489 Kayıt Bulundu.
Bize Muhammed b. Abbâd ve İbn Ebu Ömer, o ikisine Süfyan, ona Hişam b. Huceyr, ona Tâvus, ona da Ebu Hureyre, Hz. Peygamber'in (sav) şöyle buyurduğunu rivayet etmiştir: "Allah'ın peygamberi olan Hz. Davud'un oğlu Süleyman (as) 'Ben bu gece yetmiş kadını dolaşacağım ve bunların her biri Allah yolunda savaşacak bir çocuk doğuracaktır' dedi. Arkadaşı yahut melek onu 'İnşallah de' diye uyardı. Fakat Hz. Süleyman demedi ve unuttu. Neticede biri hariç kadınlardan hiç biri doğurmadı, o da yarım (özürlü) bir çocuk dünyaya getirdi. Bunun üzerine Rasulullah (sav) 'İnşallah deseydi, yemini boşa çıkmaz ve ihtiyacı da görülürdü' buyurdu.

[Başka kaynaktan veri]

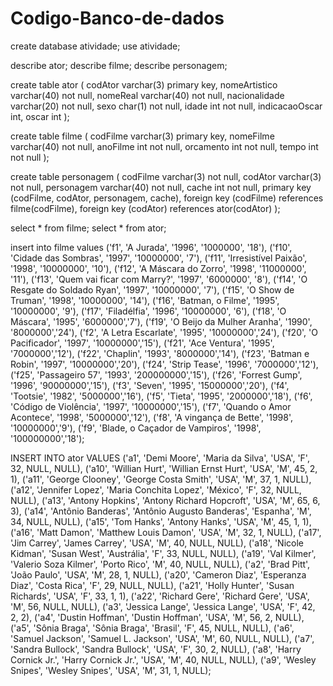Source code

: # Codigo-Banco-de-dados

create database atividade;
use atividade;

describe ator;
describe filme;
describe personagem;


create table ator (
	codAtor varchar(3) primary key,
    nomeArtistico varchar(40) not null,
    nomeReal varchar(40) not null,
    nacionalidade varchar(20) not null,
    sexo char(1) not null,
    idade int not null,
    indicacaoOscar int,
    oscar int
);

create table filme (
	codFilme varchar(3) primary key,
    nomeFilme varchar(40) not null,
    anoFilme int not null,
    orcamento int not null,
    tempo int not null
);

create table personagem (
	codFilme varchar(3) not null,
    codAtor varchar(3) not null,
    personagem varchar(40) not null,
    cache int not null,
    primary key (codFilme, codAtor, personagem, cache),
    foreign key (codFilme) references filme(codFilme),
    foreign key (codAtor) references ator(codAtor)
);

select * from filme;
select * from ator;

insert into filme values 
('f1', 'A Jurada', '1996', '1000000', '18'),
('f10', 'Cidade das Sombras', '1997', '10000000', '7'),
('f11', 'Irresistível Paixão', '1998', '10000000', '10'),
('f12', 'A Máscara do Zorro', '1998', '11000000', '11'),
('f13', 'Quem vai ficar com Marry?', '1997', '6000000', '8'),
('f14', 'O Resgate do Soldado Ryan', '1997', '10000000', '7'),
('f15', 'O Show de Truman', '1998', '10000000', '14'),
('f16', 'Batman, o Filme', '1995', '10000000', '9'),
('f17', 'Filadélfia', '1996', '10000000', '6'),
('f18', 'O Máscara', '1995', '6000000','7'),
('f19', 'O Beijo da Mulher Aranha', '1990', '8000000','24'),
('f2', 'A Letra Escarlate', '1995', '10000000','24'),
('f20', 'O Pacificador', '1997', '10000000','15'),
('f21', 'Ace Ventura', '1995', '7000000','12'),
('f22', 'Chaplin', '1993', '8000000','14'),
('f23', 'Batman e Robin', '1997', '10000000','20'),
('f24', 'Strip Tease', '1996', '7000000','12'),
('f25', 'Passageiro 57', '1993', '200000000','15'),
('f26', 'Forrest Gump', '1996', '90000000','15'),
('f3', 'Seven', '1995', '15000000','20'),
('f4', 'Tootsie', '1982', '5000000','16'),
('f5', 'Tieta', '1995', '2000000','18'),
('f6', 'Código de Violência', '1997', '10000000','15'),
('f7', 'Quando o Amor Acontece', '1998', '5000000','12'),
('f8', 'A vingança de Bette', '1998', '10000000','9'),
('f9', 'Blade, o Caçador de Vampiros', '1998', '100000000','18');

INSERT INTO ator VALUES
('a1', 'Demi Moore', 'Maria da Silva', 'USA', 'F', 32, NULL, NULL),
('a10', 'Willian Hurt', 'Willian Ernst Hurt', 'USA', 'M', 45, 2, 1),
('a11', 'George Clooney', 'George Costa Smith', 'USA', 'M', 37, 1, NULL),
('a12', 'Jennifer Lopez', 'Maria Conchita Lopez', 'México', 'F', 32, NULL, NULL),
('a13', 'Antony Hopkins', 'Antony Richard Hopcroft', 'USA', 'M', 65, 6, 3),
('a14', 'Antônio Banderas', 'Antônio Augusto Banderas', 'Espanha', 'M', 34, NULL, NULL),
('a15', 'Tom Hanks', 'Antony Hanks', 'USA', 'M', 45, 1, 1),
('a16', 'Matt Damon', 'Matthew Louis Damon', 'USA', 'M', 32, 1, NULL),
('a17', 'Jim Carrey', 'James Carrey', 'USA', 'M', 40, NULL, NULL),
('a18', 'Nicole Kidman', 'Susan West', 'Austrália', 'F', 33, NULL, NULL),
('a19', 'Val Kilmer', 'Valerio Soza Kilmer', 'Porto Rico', 'M', 40, NULL, NULL),
('a2', 'Brad Pitt', 'João Paulo', 'USA', 'M', 28, 1, NULL),
('a20', 'Cameron Diaz', 'Esperanza Diaz', 'Costa Rica', 'F', 29, NULL, NULL),
('a21', 'Holly Hunter', 'Susan Richards', 'USA', 'F', 33, 1, 1),
('a22', 'Richard Gere', 'Richard Gere', 'USA', 'M', 56, NULL, NULL),
('a3', 'Jessica Lange', 'Jessica Lange', 'USA', 'F', 42, 2, 2),
('a4', 'Dustin Hoffman', 'Dustin Hoffman', 'USA', 'M', 56, 2, NULL),
('a5', 'Sônia Braga', 'Sônia Braga', 'Brasil', 'F', 45, NULL, NULL),
('a6', 'Samuel Jackson', 'Samuel L. Jackson', 'USA', 'M', 60, NULL, NULL),
('a7', 'Sandra Bullock', 'Sandra Bullock', 'USA', 'F', 30, 2, NULL),
('a8', 'Harry Cornick Jr.', 'Harry Cornick Jr.', 'USA', 'M', 40, NULL, NULL),
('a9', 'Wesley Snipes', 'Wesley Snipes', 'USA', 'M', 31, 1, NULL);
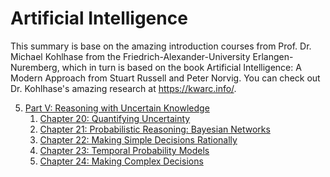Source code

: # Artificial Intelligence
This summary is base on the amazing introduction courses from Prof. Dr. Michael Kohlhase from the Friedrich-Alexander-University Erlangen-Nuremberg, which in turn is based on the book Artificial Intelligence: A Modern Approach from Stuart Russell and Peter Norvig.
You can check out Dr. Kohlhase's amazing research at https://kwarc.info/.

5. [Part V: Reasoning with Uncertain Knowledge](Part-V_Reasoning-with-Uncertain-Knowledge/README.md)  
	1. [Chapter 20: Quantifying Uncertainty](Part-V_Reasoning-with-Uncertain-Knowledge/01_Chapter-20_Quantifying-Uncertainty.md)  
	2. [Chapter 21: Probabilistic Reasoning: Bayesian Networks](Part-V_Reasoning-with-Uncertain-Knowledge/02_Chapter-21_Probabilistic-Reasoning_Bayesian-Networks.md)  
	3. [Chapter 22: Making Simple Decisions Rationally](Part-V_Reasoning-with-Uncertain-Knowledge/03_Chapter-22_Making-Simple-Decisions-Rationally.md)  
	4. [Chapter 23: Temporal Probability Models](Part-V_Reasoning-with-Uncertain-Knowledge/04_Chapter-23_Temporal-Probability-Models.md)  
	5. [Chapter 24: Making Complex Decisions](Part-V_Reasoning-with-Uncertain-Knowledge/05_Chapter-24_Making-Complex-Decisions.md)  
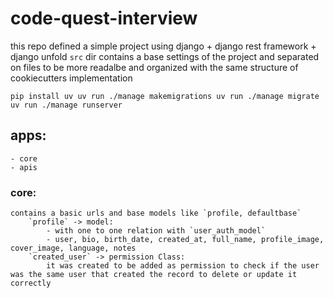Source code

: # code-quest-interview
 
this repo defined a simple project using django + django rest framework + django unfold
`src` dir contains a base settings of the project and separated on files to be more readalbe and organized with the same structure of cookiecutters implementation

``
pip install uv
uv run ./manage makemigrations
uv run ./manage migrate
uv run ./manage runserver
``

## apps:
    - core
    - apis

### core:
    contains a basic urls and base models like `profile, defaultbase`
        `profile` -> model:
            - with one to one relation with `user_auth_model`
            - user, bio, birth_date, created_at, full_name, profile_image, cover_image, language, notes
        `created_user` -> permission Class:
            it was created to be added as permission to check if the user was the same user that created the record to delete or update it correctly
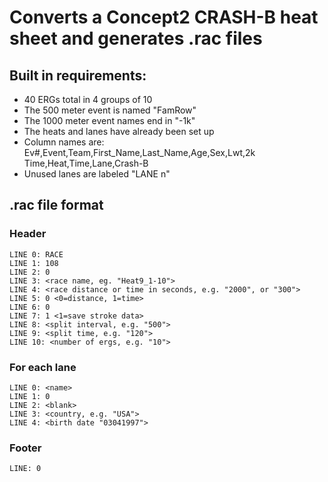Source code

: # Converts a Concept2 CRASH-B heat sheet and generates .rac files

## Built in requirements:
* 40 ERGs total in 4 groups of 10
* The 500 meter event is named "FamRow"
* The 1000 meter event names end in "-1k"
* The heats and lanes have already been set up
* Column names are: Ev#,Event,Team,First_Name,Last_Name,Age,Sex,Lwt,2k Time,Heat,Time,Lane,Crash-B
* Unused lanes are labeled "LANE n"

## .rac file format

### Header
    LINE 0: RACE
    LINE 1: 108
    LINE 2: 0
    LINE 3: <race name, eg. "Heat9_1-10">
    LINE 4: <race distance or time in seconds, e.g. "2000", or "300">
    LINE 5: 0 <0=distance, 1=time>
    LINE 6: 0
    LINE 7: 1 <1=save stroke data>
    LINE 8: <split interval, e.g. "500">
    LINE 9: <split time, e.g. "120">
    LINE 10: <number of ergs, e.g. "10">

### For each lane
    LINE 0: <name>
    LINE 1: 0
    LINE 2: <blank>
    LINE 3: <country, e.g. "USA">
    LINE 4: <birth date "03041997">

### Footer
    LINE: 0
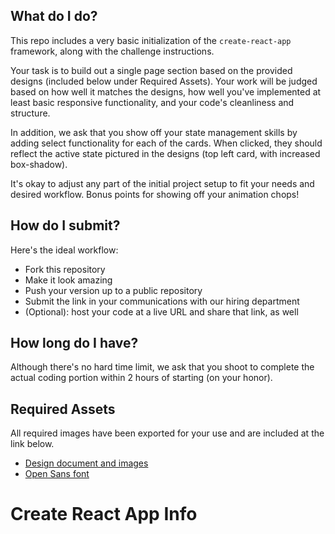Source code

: ## What do I do?

This repo includes a very basic initialization of the `create-react-app` framework, along with the challenge instructions.

Your task is to build out a single page section based on the provided designs (included below under Required Assets). Your work will be judged based on how well it matches the designs, how well you've implemented at least basic responsive functionality, and your code's cleanliness and structure.

In addition, we ask that you show off your state management skills by adding select functionality for each of the cards. When clicked, they should reflect the active state pictured in the designs (top left card, with increased box-shadow).

 It's okay to adjust any part of the initial project setup to fit your needs and desired workflow. Bonus points for showing off your animation chops!

## How do I submit?

Here's the ideal workflow:
- Fork this repository
- Make it look amazing
- Push your version up to a public repository
- Submit the link in your communications with our hiring department
- (Optional): host your code at a live URL and share that link, as well

## How long do I have?

Although there's no hard time limit, we ask that you shoot to complete the actual coding portion within 2 hours of starting (on your honor).

## Required Assets

All required images have been exported for your use and are included at the link below.

- [Design document and images](https://www.dropbox.com/sh/qszv92itgpf317c/AAAynYQ_ERvkm0e5MaDivyqfa?dl=0)
- [Open Sans font](https://fonts.google.com/specimen/Open+Sans)

# Create React App Info
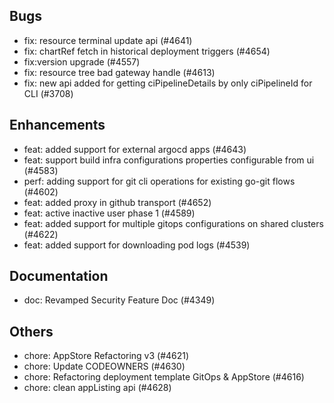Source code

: ## Bugs
- fix: resource terminal update api (#4641)
- fix: chartRef fetch in historical deployment triggers (#4654)
- fix:version upgrade (#4557)
- fix: resource tree bad gateway handle (#4613)
- fix: new api added for getting ciPipelineDetails by only ciPipelineId for CLI (#3708)
## Enhancements
- feat: added support for external argocd apps (#4643)
- feat: support build infra configurations properties configurable from ui (#4583)
- perf: adding  support for git cli operations for existing go-git flows (#4602)
- feat: added proxy in github transport (#4652)
- feat: active inactive user phase 1 (#4589)
- feat: added support for multiple gitops configurations on shared clusters (#4622)
- feat: added support for downloading pod logs (#4539)
## Documentation
- doc: Revamped Security Feature Doc (#4349)
## Others
- chore: AppStore Refactoring v3 (#4621)
- chore: Update CODEOWNERS (#4630)
- chore: Refactoring deployment template GitOps & AppStore (#4616)
- chore: clean appListing api (#4628)
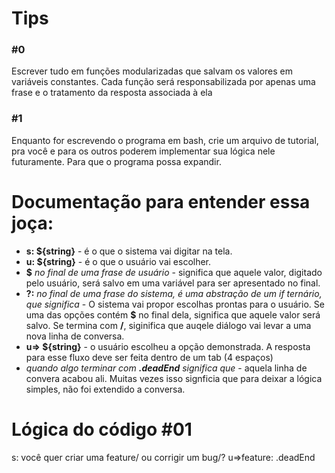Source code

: # Tips
### #0
Escrever tudo em funções modularizadas que salvam os valores em variáveis constantes. Cada função será responsabilizada por apenas uma frase e o tratamento da resposta associada à ela

### #1
Enquanto for escrevendo o programa em bash, crie um arquivo de tutorial, pra você e para os outros poderem implementar sua lógica nele futuramente. Para que o programa possa expandir.

# Documentação para entender essa joça:
- **s: ${string}** - é o que o sistema vai digitar na tela.
- **u: ${string}** - é o que o usuário vai escolher.
- **$** *no final de uma frase de usuário* - significa que aquele valor, digitado pelo usuário, será salvo em uma variável para ser apresentado no final.
- **?:** *no final de uma frase do sistema, é uma abstração de um if ternário, que significa* - O sistema vai propor escolhas prontas para o usuário. Se uma das opções contém **$** no final dela, significa que aquele valor será salvo. Se termina com **/**, siginifica que auqele diálogo vai levar a uma nova linha de conversa.
- **u=> ${string}** - o usuário escolheu a opção demonstrada. A resposta para esse fluxo deve ser feita dentro de um tab (4 espaços)
- *quando algo terminar com **.deadEnd** significa que* - aquela linha de convera acabou ali. Muitas vezes isso signficia que para deixar a lógica simples, não foi extendido a conversa.

# Lógica do código #01
s: você quer criar uma feature/ ou corrigir um bug/?
u=>feature:
    .deadEnd


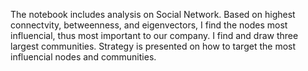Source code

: The notebook includes analysis on Social Network.
Based on highest connectvity, betweenness, and eigenvectors, I find the nodes most influencial, thus most important to our company.
I find and draw three largest communities.
Strategy is presented on how to target the most influencial nodes and communities.
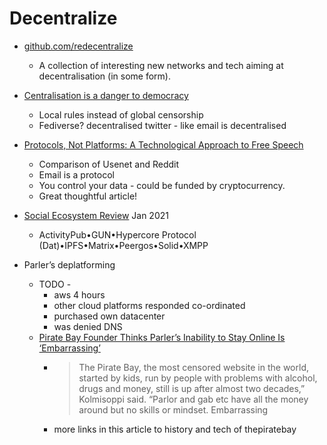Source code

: Decentralize
============

* [github.com/redecentralize](https://github.com/redecentralize/alternative-internet)
    * A collection of interesting new networks and tech aiming at decentralisation (in some form). 

* [Centralisation is a danger to democracy](https://redecentralize.org/blog/2021/01/18/centralization-is-a-danger-to-democracy)
    * Local rules instead of global censorship
    * Fediverse? decentralised twitter - like email is decentralised

* [Protocols, Not Platforms: A Technological Approach to Free Speech](https://knightcolumbia.org/content/protocols-not-platforms-a-technological-approach-to-free-speech)
    * Comparison of Usenet and Reddit
    * Email is a protocol
    * You control your data - could be funded by cryptocurrency.
    * Great thoughtful article!
* [Social Ecosystem Review](https://matrix.org/_matrix/media/r0/download/twitter.modular.im/981b258141aa0b197804127cd2f7d298757bad20) Jan 2021
    * ActivityPub•GUN•Hypercore Protocol (Dat)•IPFS•Matrix•Peergos•Solid•XMPP

* Parler’s deplatforming
    * TODO - 
        * aws 4 hours
        * other cloud platforms responded co-ordinated
        * purchased own datacenter
        * was denied DNS
    * [Pirate Bay Founder Thinks Parler’s Inability to Stay Online Is ‘Embarrassing’](https://www.vice.com/en/article/3an7pn/pirate-bay-founder-thinks-parlers-inability-to-stay-online-is-embarrassing)
        * > The Pirate Bay, the most censored website in the world, started by kids, run by people with problems with alcohol, drugs and money, still is up after almost two decades,” Kolmisoppi said. “Parlor and gab etc have all the money around but no skills or mindset. Embarrassing
        * more links in this article to history and tech of thepiratebay
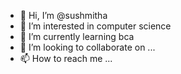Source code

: - 👋 Hi, I’m @sushmitha
- 👀 I’m interested in computer science
- 🌱 I’m currently learning bca
- 💞️ I’m looking to collaborate on ...
- 📫 How to reach me ...

<!---
sushmitha/sushmitha is a ✨ special ✨ repository because its `README.md` (this file) appears on your GitHub profile.
You can click the Preview link to take a look at your changes.
--->
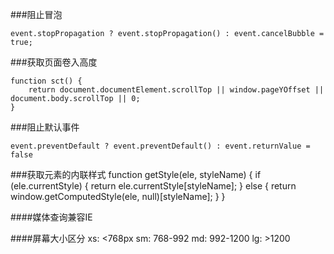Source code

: ###阻止冒泡

	event.stopPropagation ? event.stopPropagation() : event.cancelBubble = true;

###获取页面卷入高度
	
	function sct() {
		return document.documentElement.scrollTop || window.pageYOffset || document.body.scrollTop || 0;
	}
###阻止默认事件
	
	event.preventDefault ? event.preventDefault() : event.returnValue = false

###获取元素的内联样式
	function getStyle(ele, styleName) {
	if (ele.currentStyle) {
		return ele.currentStyle[styleName];
	} else {
		return window.getComputedStyle(ele, null)[styleName];
		}
	}

####媒体查询兼容IE
	<!--[if lt IE 9]>
  		<script src="https://oss.maxcdn.com/libs/html5shiv/3.7.0/html5shiv.js"></script>
  		<script src="https://oss.maxcdn.com/libs/respond.js/1.3.0/respond.min.js"></script>
	<![endif]-->

####屏幕大小区分
	xs:	<768px
	sm:	768-992
	md:	992-1200
	lg:	>1200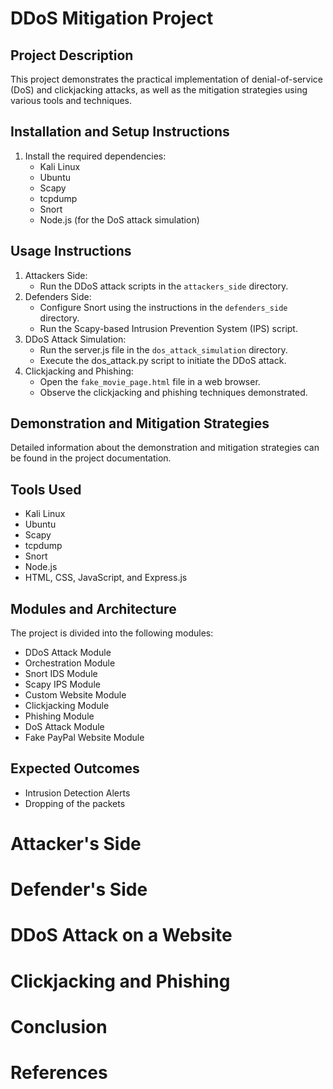 # DDoS Mitigation Project

## Project Description
This project demonstrates the practical implementation of denial-of-service (DoS) and clickjacking attacks, as well as the mitigation strategies using various tools and techniques.

## Installation and Setup Instructions
1. Install the required dependencies:
   - Kali Linux
   - Ubuntu
   - Scapy
   - tcpdump
   - Snort
   - Node.js (for the DoS attack simulation)

## Usage Instructions
1. Attackers Side:
   - Run the DDoS attack scripts in the `attackers_side` directory.
2. Defenders Side:
   - Configure Snort using the instructions in the `defenders_side` directory.
   - Run the Scapy-based Intrusion Prevention System (IPS) script.
3. DDoS Attack Simulation:
   - Run the server.js file in the `dos_attack_simulation` directory.
   - Execute the dos_attack.py script to initiate the DDoS attack.
4. Clickjacking and Phishing:
   - Open the `fake_movie_page.html` file in a web browser.
   - Observe the clickjacking and phishing techniques demonstrated.

## Demonstration and Mitigation Strategies
Detailed information about the demonstration and mitigation strategies can be found in the project documentation.

## Tools Used
- Kali Linux
- Ubuntu
- Scapy
- tcpdump
- Snort
- Node.js
- HTML, CSS, JavaScript, and Express.js

## Modules and Architecture
The project is divided into the following modules:
- DDoS Attack Module
- Orchestration Module
- Snort IDS Module
- Scapy IPS Module
- Custom Website Module
- Clickjacking Module
- Phishing Module
- DoS Attack Module
- Fake PayPal Website Module

## Expected Outcomes
- Intrusion Detection Alerts
- Dropping of the packets

# Attacker's Side
# Defender's Side
# DDoS Attack on a Website
# Clickjacking and Phishing
# Conclusion
# References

Bize Abd b. Humeyd, ona Abdürrezzak b. Hemmâm, ona Ma'mer, ona İbn Tâvus, ona da babası, Ebu Hureyre'nin şöyle dediğini rivayet etmiştir: "Hz. Davud'un oğlu Süleyman (as) 'Bu gece mutlaka yetmiş kadını dolaşacağım ve her biri Allah yolunda harb edecek birer oğlan doğuracak' diye yemin etti. Kendisine 'İnşallah de' diye ihtarda bulunulmasına rağmen, o demedi ve kadınları dolaştı. Ancak yarım bir insan doğuran bir kadın hariç, o kadınlardan hiç biri doğum yapmadı. Ebu Hureyre, Hz. Peygamber'in şöyle buyurduğunu söylemiştir: 'İnşallah deseydi, yemininden dönmüş olmaz ve hacetine de nail olurdu'."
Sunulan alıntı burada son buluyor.